Collect every line of the records below that contains the word "name".

==============================

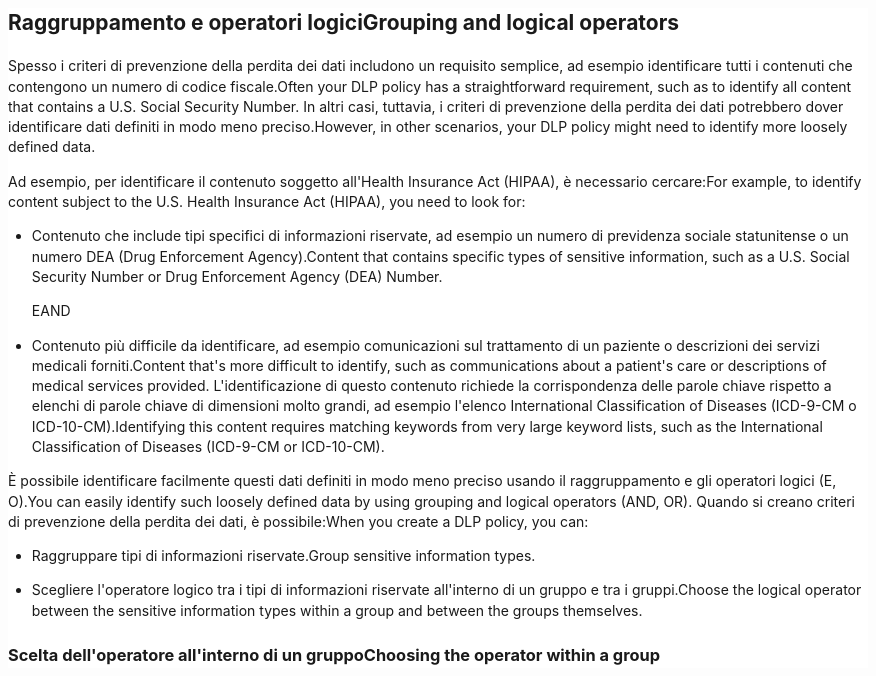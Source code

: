 ## <a name="grouping-and-logical-operators"></a><span data-ttu-id="45771-242">Raggruppamento e operatori logici</span><span class="sxs-lookup"><span data-stu-id="45771-242">Grouping and logical operators</span></span>

<span data-ttu-id="45771-243">Spesso i criteri di prevenzione della perdita dei dati includono un requisito semplice, ad esempio identificare tutti i contenuti che contengono un numero di codice fiscale.</span><span class="sxs-lookup"><span data-stu-id="45771-243">Often your DLP policy has a straightforward requirement, such as to identify all content that contains a U.S. Social Security Number.</span></span> <span data-ttu-id="45771-244">In altri casi, tuttavia, i criteri di prevenzione della perdita dei dati potrebbero dover identificare dati definiti in modo meno preciso.</span><span class="sxs-lookup"><span data-stu-id="45771-244">However, in other scenarios, your DLP policy might need to identify more loosely defined data.</span></span>
  
<span data-ttu-id="45771-245">Ad esempio, per identificare il contenuto soggetto all'Health Insurance Act (HIPAA), è necessario cercare:</span><span class="sxs-lookup"><span data-stu-id="45771-245">For example, to identify content subject to the U.S. Health Insurance Act (HIPAA), you need to look for:</span></span>
  
- <span data-ttu-id="45771-246">Contenuto che include tipi specifici di informazioni riservate, ad esempio un numero di previdenza sociale statunitense o un numero DEA (Drug Enforcement Agency).</span><span class="sxs-lookup"><span data-stu-id="45771-246">Content that contains specific types of sensitive information, such as a U.S. Social Security Number or Drug Enforcement Agency (DEA) Number.</span></span>
    
    <span data-ttu-id="45771-247">E</span><span class="sxs-lookup"><span data-stu-id="45771-247">AND</span></span>
    
- <span data-ttu-id="45771-248">Contenuto più difficile da identificare, ad esempio comunicazioni sul trattamento di un paziente o descrizioni dei servizi medicali forniti.</span><span class="sxs-lookup"><span data-stu-id="45771-248">Content that's more difficult to identify, such as communications about a patient's care or descriptions of medical services provided.</span></span> <span data-ttu-id="45771-249">L'identificazione di questo contenuto richiede la corrispondenza delle parole chiave rispetto a elenchi di parole chiave di dimensioni molto grandi, ad esempio l'elenco International Classification of Diseases (ICD-9-CM o ICD-10-CM).</span><span class="sxs-lookup"><span data-stu-id="45771-249">Identifying this content requires matching keywords from very large keyword lists, such as the International Classification of Diseases (ICD-9-CM or ICD-10-CM).</span></span>
    
<span data-ttu-id="45771-250">È possibile identificare facilmente questi dati definiti in modo meno preciso usando il raggruppamento e gli operatori logici (E, O).</span><span class="sxs-lookup"><span data-stu-id="45771-250">You can easily identify such loosely defined data by using grouping and logical operators (AND, OR).</span></span> <span data-ttu-id="45771-251">Quando si creano criteri di prevenzione della perdita dei dati, è possibile:</span><span class="sxs-lookup"><span data-stu-id="45771-251">When you create a DLP policy, you can:</span></span>
  
- <span data-ttu-id="45771-252">Raggruppare tipi di informazioni riservate.</span><span class="sxs-lookup"><span data-stu-id="45771-252">Group sensitive information types.</span></span>
    
- <span data-ttu-id="45771-253">Scegliere l'operatore logico tra i tipi di informazioni riservate all'interno di un gruppo e tra i gruppi.</span><span class="sxs-lookup"><span data-stu-id="45771-253">Choose the logical operator between the sensitive information types within a group and between the groups themselves.</span></span>
    
### <a name="choosing-the-operator-within-a-group"></a><span data-ttu-id="45771-254">Scelta dell'operatore all'interno di un gruppo</span><span class="sxs-lookup"><span data-stu-id="45771-254">Choosing the operator within a group</span></span>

==============================

Your solution.
: ## <a name="grouping-and-logical-operators"></a><span data-ttu-id="45771-242">Raggruppamento e operatori logici</span><span class="sxs-lookup"><span data-stu-id="45771-242">Grouping and logical operators</span></span>
### <a name="choosing-the-operator-within-a-group"></a><span data-ttu-id="45771-254">Scelta dell'operatore all'interno di un gruppo</span><span class="sxs-lookup"><span data-stu-id="45771-254">Choosing the operator within a group</span></span>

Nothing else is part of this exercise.